Aikido is rooted in the Japanese warrior tradition and incorporates concepts from the Yagyu school of swordsmanship. It is also based on Ueshiba's nearly 20-year study of Daito-Ryu jujutsu which was gentled and transformed by his attachment for the Omote religion and its celebration of life, creation, and loving protection of others. Aikido replaced the maiming and destruction of classic jujitsu with control and compassion.

According to the founder of Aikido, Morehei Ueshiba;
“The art of peace is the principle of nonresistance. Because it is nonresistant, it is victorious from the beginning. Those with evil intentions or contentious thoughts are instantly vanquished. The art of peace is invincible because it contents with nothing.”

Meanwhile according to the official World Aikido Headquarter’s explanation, Aikido is a Budo. It means , ‘a pure Budo comes with the unification of technique, body and heart. The Budo, which will manifest itself, does not depend upon the technique, but rather upon the heart of the practitioner. The aim of Aikido is a kindness of heart expressed through this spirit of Budo’.

Aikido, literally means method or way (do) for Coordination or Harmony (ai) of Mental Energy or Spirit (ki). To elaborate more, here are some thoughts on the spirit of Aikido adopted from Hombu.

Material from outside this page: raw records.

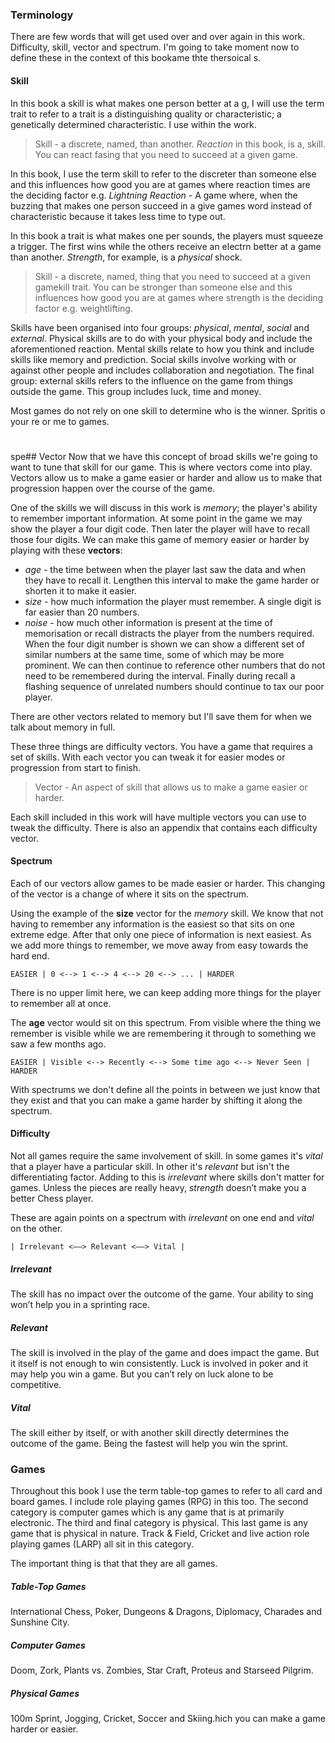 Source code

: ### Terminology
There are few words that will get used over and over again in this work. Difficulty, skill, vector and spectrum. I'm going to take moment now to define these in the context of this bookame thte thersoical s.

#### Skill
In this book a skill is what makes one person better at a g, I will use the term trait to refer to a trait is a distinguishing quality or characteristic; a genetically determined characteristic. I use within the work.

> Skill - a discrete, named, than another. *Reaction* in this book, is a, skill. You can react fasing that you need to succeed at a given game.

In this book, I use the term skill to refer to the discreter than someone else and this influences how good you are at games where reaction times are the deciding factor e.g. *Lightning Reaction* - A game where, when the buzzing that makes one person succeed in a give games word instead of characteristic because it takes less time to type out.

In this book a trait is what makes one per sounds, the players must squeeze a trigger. The first wins while the others receive an electrn better at a game than another. *Strength*, for example, is a *physical* shock.

> Skill - a discrete, named, thing that you need to succeed at a given gamekill trait. You can be stronger than someone else and this influences how good you are at games where strength is the deciding factor e.g. weightlifting.

Skills have been organised into four groups: *physical*, *mental*, *social* and *external*. Physical skills are to do with your physical body and include the aforementioned reaction. Mental skills relate to how you think and include skills like memory and prediction. Social skills involve working with or against other people and includes collaboration and negotiation. The final group: external skills refers to the influence on the game from things outside the game. This group includes luck, time and money.

Most games do not rely on one skill to determine who is the winner. Spritis o your  re  or me to  games.

#
spe## Vector
Now that we have this concept of broad skills we're going to want to tune that skill for our game. This is where vectors come into play. Vectors allow us to make a game easier or harder and allow us to make that progression happen over the course of the game.

One of the skills we will discuss in this work is *memory*; the player's ability to remember important information. At some point in the game we may show the player a four digit code. Then later the player will have to recall those four digits. We can make this game of memory easier or harder by playing with these **vectors**:

- *age* - the time between when the player last saw the data and when they have to recall it. Lengthen this interval to make the game harder or shorten it to make it easier.
- *size* - how much information the player must remember. A single digit is far easier than 20 numbers.
- *noise* - how much other information is present at the time of memorisation or recall distracts the player from the numbers required. When the four digit number is shown we can show a different set of similar numbers at the same time, some of which may be more prominent. We can then continue to reference other numbers that do not need to be remembered during the interval. Finally during recall a flashing sequence of unrelated numbers should continue to tax our poor player.

There are other vectors related to memory but I'll save them for when we talk about memory in full.

These three things are difficulty vectors. You have a game that requires a set of skills. With each vector you can tweak it for easier modes or progression from start to finish.

> Vector - An aspect of skill that allows us to make a game easier or harder.

Each skill included in this work will have multiple vectors you can use to tweak the difficulty. There is also an appendix that contains each difficulty vector.

#### Spectrum
Each of our vectors allow games to be made easier or harder. This changing of the vector is a change of where it sits on the spectrum.

Using the example of the **size** vector for the *memory* skill. We know that not having to remember any information is the easiest so that sits on one extreme edge. After that only one piece of information is next easiest. As we add more things to remember, we move away from easy towards the hard end. 

	EASIER | 0 <--> 1 <--> 4 <--> 20 <--> ... | HARDER

There is no upper limit here, we can keep adding more things for the player to remember all at once.

The **age** vector would sit on this spectrum. From visible where the thing we remember is visible while we are remembering it through to something we saw a few months ago.

	EASIER | Visible <--> Recently <--> Some time ago <--> Never Seen | HARDER

With spectrums we don't define all the points in between we just know that they exist and that you can make a game harder by shifting it along the spectrum.

#### Difficulty
Not all games require the same involvement of skill. In some games it's *vital* that a player have a particular skill. In other it's *relevant* but isn't the differentiating factor. Adding to this is *irrelevant* where skills don't matter for games. Unless the pieces are really heavy, *strength* doesn’t make you a better Chess player.

These are again points on a spectrum with *irrelevant* on one end and *vital* on the other. 

	| Irrelevant <——> Relevant <——> Vital |

##### Irrelevant 
The skill has no impact over the outcome of the game. Your ability to sing won’t help you in a sprinting race. 

##### Relevant
The skill is involved in the play of the game and does impact the game. But it itself is not enough to win consistently. Luck is involved in poker and it may help you win a game. But you can’t rely on luck alone to be competitive.

##### Vital
The skill either by itself, or with another skill directly determines the outcome of the game. Being the fastest will help you win the sprint.


### Games
Throughout this book I use the term table-top games to refer to all card and board games. I include role playing games (RPG) in this too. The second category is computer games which is any game that is at primarily electronic. The third and final category is physical. This last game is any game that is physical in nature. Track & Field, Cricket and live action role playing games (LARP) all sit in this category. 

The important thing is that that they are all games.

##### Table-Top Games
International Chess, Poker, Dungeons & Dragons, Diplomacy, Charades and Sunshine City.

##### Computer Games
Doom, Zork, Plants vs. Zombies, Star Craft, Proteus and Starseed Pilgrim.

##### Physical Games
100m Sprint, Jogging, Cricket, Soccer and Skiing.hich you can make a game harder or easier. 

<!--stackedit_data:
eyJoaXN0b3J5IjpbLTIwMjcwMTY3MDJdfQ==
--> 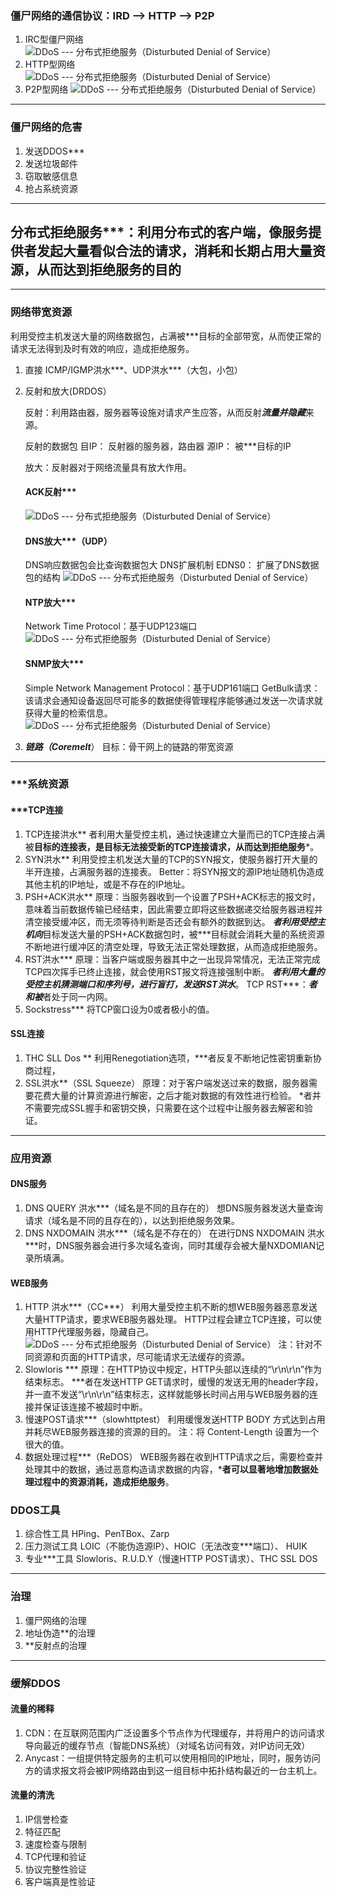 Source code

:### 僵尸网络的通信协议：IRD --> HTTP --> P2P

1. IRC型僵尸网络
   ![DDoS --- 分布式拒绝服务（Disturbuted Denial of Service）](https://s1.51cto.com/images/blog/201805/09/0387cced6d297561d3a1a1be13e1d13b.png?x-oss-process=image/watermark,size_16,text_QDUxQ1RP5Y2a5a6i,color_FFFFFF,t_100,g_se,x_10,y_10,shadow_90,type_ZmFuZ3poZW5naGVpdGk=)
2. HTTP型网络
   ![DDoS --- 分布式拒绝服务（Disturbuted Denial of Service）](https://s1.51cto.com/images/blog/201805/09/3ab47bb7f34da27bc96ceb53bbf37224.png?x-oss-process=image/watermark,size_16,text_QDUxQ1RP5Y2a5a6i,color_FFFFFF,t_100,g_se,x_10,y_10,shadow_90,type_ZmFuZ3poZW5naGVpdGk=)
3. P2P型网络
   ![DDoS --- 分布式拒绝服务（Disturbuted Denial of Service）](https://s1.51cto.com/images/blog/201805/09/94ad90dd3bb5b509e117e6955394a5c1.png?x-oss-process=image/watermark,size_16,text_QDUxQ1RP5Y2a5a6i,color_FFFFFF,t_100,g_se,x_10,y_10,shadow_90,type_ZmFuZ3poZW5naGVpdGk=)

------

### 僵尸网络的危害

1. 发送DDOS***
2. 发送垃圾邮件
3. 窃取敏感信息
4. 抢占系统资源

------

## 分布式拒绝服务***：利用分布式的客户端，像服务提供者发起大量看似合法的请求，消耗和长期占用大量资源，从而达到拒绝服务的目的

------

### 网络带宽资源

利用受控主机发送大量的网络数据包，占满被***目标的全部带宽，从而使正常的请求无法得到及时有效的响应，造成拒绝服务。

1. 直接
   ICMP/IGMP洪水***、UDP洪水***（大包，小包）

2. 反射和放大(DRDOS）

   反射：利用路由器，服务器等设施对请求产生应答，从而反射***流量并隐藏***来源。

   反射的数据包
   目IP： 反射器的服务器，路由器
   源IP： 被***目标的IP

   放大：反射器对于网络流量具有放大作用。

   #### ACK反射***

   ![DDoS --- 分布式拒绝服务（Disturbuted Denial of Service）](https://s1.51cto.com/images/blog/201805/09/dfd060b28b66b6b9c74f28de1c9261f7.png?x-oss-process=image/watermark,size_16,text_QDUxQ1RP5Y2a5a6i,color_FFFFFF,t_100,g_se,x_10,y_10,shadow_90,type_ZmFuZ3poZW5naGVpdGk=)

   #### DNS放大***（UDP）

   DNS响应数据包会比查询数据包大
   DNS扩展机制 EDNS0： 扩展了DNS数据包的结构
   ![DDoS --- 分布式拒绝服务（Disturbuted Denial of Service）](https://s1.51cto.com/images/blog/201805/09/afb3306f78a7fe47a4c2709310163007.png?x-oss-process=image/watermark,size_16,text_QDUxQ1RP5Y2a5a6i,color_FFFFFF,t_100,g_se,x_10,y_10,shadow_90,type_ZmFuZ3poZW5naGVpdGk=)

   #### NTP放大***

   Network Time Protocol：基于UDP123端口
   ![DDoS --- 分布式拒绝服务（Disturbuted Denial of Service）](https://s1.51cto.com/images/blog/201805/09/c82c071fc0d874124eceb7bdec296588.png?x-oss-process=image/watermark,size_16,text_QDUxQ1RP5Y2a5a6i,color_FFFFFF,t_100,g_se,x_10,y_10,shadow_90,type_ZmFuZ3poZW5naGVpdGk=)

   #### SNMP放大***

   Simple Network Management Protocol：基于UDP161端口
   GetBulk请求：该请求会通知设备返回尽可能多的数据使得管理程序能够通过发送一次请求就获得大量的检索信息。
   ![DDoS --- 分布式拒绝服务（Disturbuted Denial of Service）](https://s1.51cto.com/images/blog/201805/09/82aa21e1a610e96893ad609eb6a98aa3.png?x-oss-process=image/watermark,size_16,text_QDUxQ1RP5Y2a5a6i,color_FFFFFF,t_100,g_se,x_10,y_10,shadow_90,type_ZmFuZ3poZW5naGVpdGk=)

3. ***链路（Coremelt***）
   目标：骨干网上的链路的带宽资源

------

### ***系统资源

#### ***TCP连接

1. TCP连接洪水**
   者利用大量受控主机，通过快速建立大量而已的TCP连接占满被**目标的连接表，是目标无法接受新的TCP连接请求，从而达到拒绝服务***。
2. SYN洪水**
   利用受控主机发送大量的TCP的SYN报文，使服务器打开大量的半开连接，占满服务器的连接表。
   Better：将SYN报文的源IP地址随机伪造成其他主机的IP地址，或是不存在的IP地址。
3. PSH+ACK洪水**
   原理：当服务器收到一个设置了PSH+ACK标志的报文时，意味着当前数据传输已经结束，因此需要立即将这些数据递交给服务器进程并清空接受缓冲区，而无须等待判断是否还会有额外的数据到达。
   ***者利用受控主机向***目标发送大量的PSH+ACK数据包时，被***目标就会消耗大量的系统资源不断地进行缓冲区的清空处理，导致无法正常处理数据，从而造成拒绝服务。
4. RST洪水***
   原理：当客户端或服务器其中之一出现异常情况，无法正常完成TCP四次挥手已终止连接，就会使用RST报文将连接强制中断。
   ***者利用大量的受控主机猜测端口和序列号，进行盲打，发送RST洪水***。
   TCP RST***：***者和被***者处于同一内网。
5. Sockstress***
   将TCP窗口设为0或者极小的值。

#### SSL连接

1. THC SLL Dos **
   利用Renegotiation选项，***者反复不断地记性密钥重新协商过程，
2. SSL洪水**（SSL Squeeze）
   原理：对于客户端发送过来的数据，服务器需要花费大量的计算资源进行解密，之后才能对数据的有效性进行检验。
   *者并不需要完成SSL握手和密钥交换，只需要在这个过程中让服务器去解密和验证。

------

### 应用资源

#### DNS服务

1. DNS QUERY 洪水***（域名是不同的且存在的）
   想DNS服务器发送大量查询请求（域名是不同的且存在的），以达到拒绝服务效果。
2. DNS NXDOMAIN 洪水***（域名是不存在的）
   在进行DNS NXDOMAIN 洪水***时，DNS服务器会进行多次域名查询，同时其缓存会被大量NXDOMIAN记录所填满。

#### WEB服务

1. HTTP 洪水***（CC***）
   利用大量受控主机不断的想WEB服务器恶意发送大量HTTP请求，要求WEB服务器处理。
   HTTP过程会建立TCP连接，可以使用HTTP代理服务器，隐藏自己。
   ![DDoS --- 分布式拒绝服务（Disturbuted Denial of Service）](https://s1.51cto.com/images/blog/201805/09/2c14e6166fd0b540730e003259217618.png?x-oss-process=image/watermark,size_16,text_QDUxQ1RP5Y2a5a6i,color_FFFFFF,t_100,g_se,x_10,y_10,shadow_90,type_ZmFuZ3poZW5naGVpdGk=)
   注：针对不同资源和页面的HTTP请求，尽可能请求无法缓存的资源。
2. Slowloris ***
   原理：在HTTP协议中规定，HTTP头部以连续的“\r\n\r\n”作为结束标志。
   ***者在发送HTTP GET请求时，缓慢的发送无用的header字段，并一直不发送“\r\n\r\n”结束标志，这样就能够长时间占用与WEB服务器的连接并保证该连接不被超时中断。
3. 慢速POST请求***（slowhttptest）
   利用缓慢发送HTTP BODY 方式达到占用并耗尽WEB服务器连接的资源的目的。
   注：将 Content-Length 设置为一个很大的值。
4. 数据处理过程***（ReDOS）
   WEB服务器在收到HTTP请求之后，需要检查并处理其中的数据，通过恶意构造请求数据的内容，***者可以显著地增加数据处理过程中的资源消耗，造成拒绝服务**。


### DDOS工具

1. 综合性工具
   HPing、PenTBox、Zarp
2. 压力测试工具
   LOIC（不能伪造源IP）、HOIC（无法改变***端口）、 HUIK
3. 专业***工具
   Slowloris、R.U.D.Y（慢速HTTP POST请求）、THC SSL DOS

------

### 治理

1. 僵尸网络的治理
2. 地址伪造**的治理
3. **反射点的治理

------

### 缓解DDOS

#### 流量的稀释

1. CDN：在互联网范围内广泛设置多个节点作为代理缓存，并将用户的访问请求导向最近的缓存节点（智能DNS系统）（对域名访问有效，对IP访问无效）
2. Anycast：一组提供特定服务的主机可以使用相同的IP地址，同时，服务访问方的请求报文将会被IP网络路由到这一组目标中拓扑结构最近的一台主机上。

#### 流量的清洗

1. IP信誉检查
2. 特征匹配
3. 速度检查与限制
4. TCP代理和验证
5. 协议完整性验证
6. 客户端真是性验证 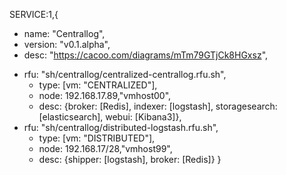 SERVICE:1,{ 
- name: "Centrallog", 
- version: "v0.1.alpha",
- desc: "https://cacoo.com/diagrams/mTm79GTjCk8HGxsz",
+ rfu: "sh/centrallog/centralized-centrallog.rfu.sh",
   + type: [vm: "CENTRALIZED"],
   + node: 192.168.17.89,"vmhost00",
   + desc: {broker: [Redis], indexer: [logstash], storagesearch: [elasticsearch], webui: [Kibana3]},
+ rfu: "sh/centrallog/distributed-logstash.rfu.sh",
   + type: [vm: "DISTRIBUTED"],
   + node: 192.168.17/28,"vmhost99",
   + desc: {shipper: [logstash], broker: [Redis]}
}



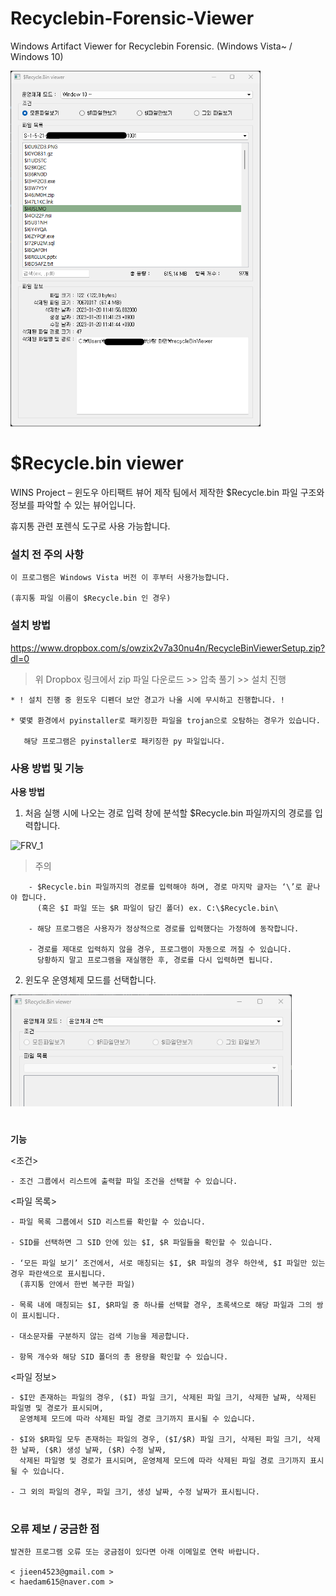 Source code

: # Recyclebin-Forensic-Viewer
Windows Artifact Viewer for Recyclebin Forensic. (Windows Vista~ / Windows 10)  


<img width="400px" src="Screenshots/FRV_3.png" />



# $Recycle.bin viewer

WINS Project – 윈도우 아티팩트 뷰어 제작 팀에서 제작한 $Recycle.bin 파일 구조와 정보를 파악할 수 있는 뷰어입니다. 

휴지통 관련 포렌식 도구로 사용 가능합니다. 

### 설치 전 주의 사항
    
    이 프로그램은 Windows Vista 버전 이 후부터 사용가능합니다.
    
    (휴지통 파일 이름이 $Recycle.bin 인 경우)
    
### 설치 방법

https://www.dropbox.com/s/owzix2v7a30nu4n/RecycleBinViewerSetup.zip?dl=0
    
  > 위 Dropbox 링크에서 zip 파일 다운로드 >> 압축 풀기 >> 설치 진행
    
    * ! 설치 진행 중 윈도우 디펜더 보안 경고가 나올 시에 무시하고 진행합니다. !
    
    * 몇몇 환경에서 pyinstaller로 패키징한 파일을 trojan으로 오탐하는 경우가 있습니다.
    
       해당 프로그램은 pyinstaller로 패키징한 py 파일입니다.
    
### 사용 방법 및 기능
**사용 방법**

 1. 처음 실행 시에 나오는 경로 입력 창에 분석할 $Recycle.bin 파일까지의 경로를 입력합니다.

![FRV_1](https://user-images.githubusercontent.com/94813704/215107006-286bc1bc-acd3-46bb-b3ff-b085bfab3e65.png)

        
  > 주의
        
        - $Recycle.bin 파일까지의 경로를 입력해야 하며, 경로 마지막 글자는 ‘\’로 끝나야 합니다. 
          (혹은 $I 파일 또는 $R 파일이 담긴 폴더) ex. C:\$Recycle.bin\
        
        - 해당 프로그램은 사용자가 정상적으로 경로를 입력했다는 가정하에 동작합니다.
        
        - 경로를 제대로 입력하지 않을 경우, 프로그램이 자동으로 꺼질 수 있습니다. 
          당황하지 말고 프로그램을 재실행한 후, 경로를 다시 입력하면 됩니다.
       

2. 윈도우 운영체제 모드를 선택합니다.
    
<img width="450px" src="Screenshots/FRV_2.png" />


    
# 

**기능**

<조건>

    - 조건 그룹에서 리스트에 출력할 파일 조건을 선택할 수 있습니다.


<파일 목록>
    
    - 파일 목록 그룹에서 SID 리스트를 확인할 수 있습니다.
    
    - SID를 선택하면 그 SID 안에 있는 $I, $R 파일들을 확인할 수 있습니다.
    
    - ‘모든 파일 보기’ 조건에서, 서로 매칭되는 $I, $R 파일의 경우 하얀색, $I 파일만 있는 경우 파란색으로 표시됩니다. 
      (휴지통 안에서 한번 복구한 파일)
      
    - 목록 내에 매칭되는 $I, $R파일 중 하나를 선택할 경우, 초록색으로 해당 파일과 그의 쌍이 표시됩니다.
    
    - 대소문자를 구분하지 않는 검색 기능을 제공합니다.
    
    - 항목 개수와 해당 SID 폴더의 총 용량을 확인할 수 있습니다.
    
<파일 정보>
    
    - $I만 존재하는 파일의 경우, ($I) 파일 크기, 삭제된 파일 크기, 삭제한 날짜, 삭제된 파일명 및 경로가 표시되며, 
      운영체제 모드에 따라 삭제된 파일 경로 크기까지 표시될 수 있습니다.
      
    - $I와 $R파일 모두 존재하는 파일의 경우, ($I/$R) 파일 크기, 삭제된 파일 크기, 삭제한 날짜, ($R) 생성 날짜, ($R) 수정 날짜, 
      삭제된 파일명 및 경로가 표시되며, 운영체제 모드에 따라 삭제된 파일 경로 크기까지 표시될 수 있습니다.
      
    - 그 외의 파일의 경우, 파일 크기, 생성 날짜, 수정 날짜가 표시됩니다.

#

### 오류 제보 / 궁금한 점
    
    발견한 프로그램 오류 또는 궁금점이 있다면 아래 이메일로 연락 바랍니다.
    
    < jieen4523@gmail.com >
    < haedam615@naver.com >
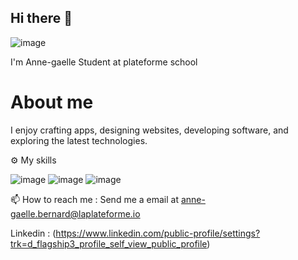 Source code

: ## Hi there 👋

![image](https://github.com/user-attachments/assets/85f100e5-e675-4f01-974b-0a27d4716ba1)




I'm Anne-gaelle
Student at plateforme school

# About me 

I enjoy crafting apps, designing websites, developing software, and exploring the latest technologies.

⚙️ My skills

![image](https://github.com/user-attachments/assets/123c1e1c-21b4-43c9-8d00-8516bc345051)
![image](https://github.com/user-attachments/assets/3500f7bd-3a1d-4309-b1aa-a6f866c7cba2)
![image](https://github.com/user-attachments/assets/f76632e9-df7b-4816-83bf-094db839bc83)


📫 How to reach me : Send me a email at anne-gaelle.bernard@laplateforme.io 

Linkedin : (https://www.linkedin.com/public-profile/settings?trk=d_flagship3_profile_self_view_public_profile)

The meaning of Aiki (Harmony of Spirit)

Aiki is love. Budo is the path of the warrior. Combined with the spirit of heaven and earth in your heart, you can fulfill your life's destiny with unconditional love for everything. Aiki seeks to skillfully strike down the ego and inherent insincerity in battling an enemy. Aiki is the path of forgiveness and enlightenment. The martial techniques provide discipline for the journey of uniting the spirit and the body through channeling the laws of heaven.

The goal of Aikido training is not perfection of a step or skill, but rather improving one's character according to the rules of nature. One becomes "resilient" inside yet this strength is expressed softly. Movements found in nature are efficient, rational, and soft, while the center is immovable, firm, and stable. This principal of a firm center is universally consistent -- and must be true for each person. The culmination of Aikido is expressed by aligning one's center with the center [Hara] expressed throughout nature.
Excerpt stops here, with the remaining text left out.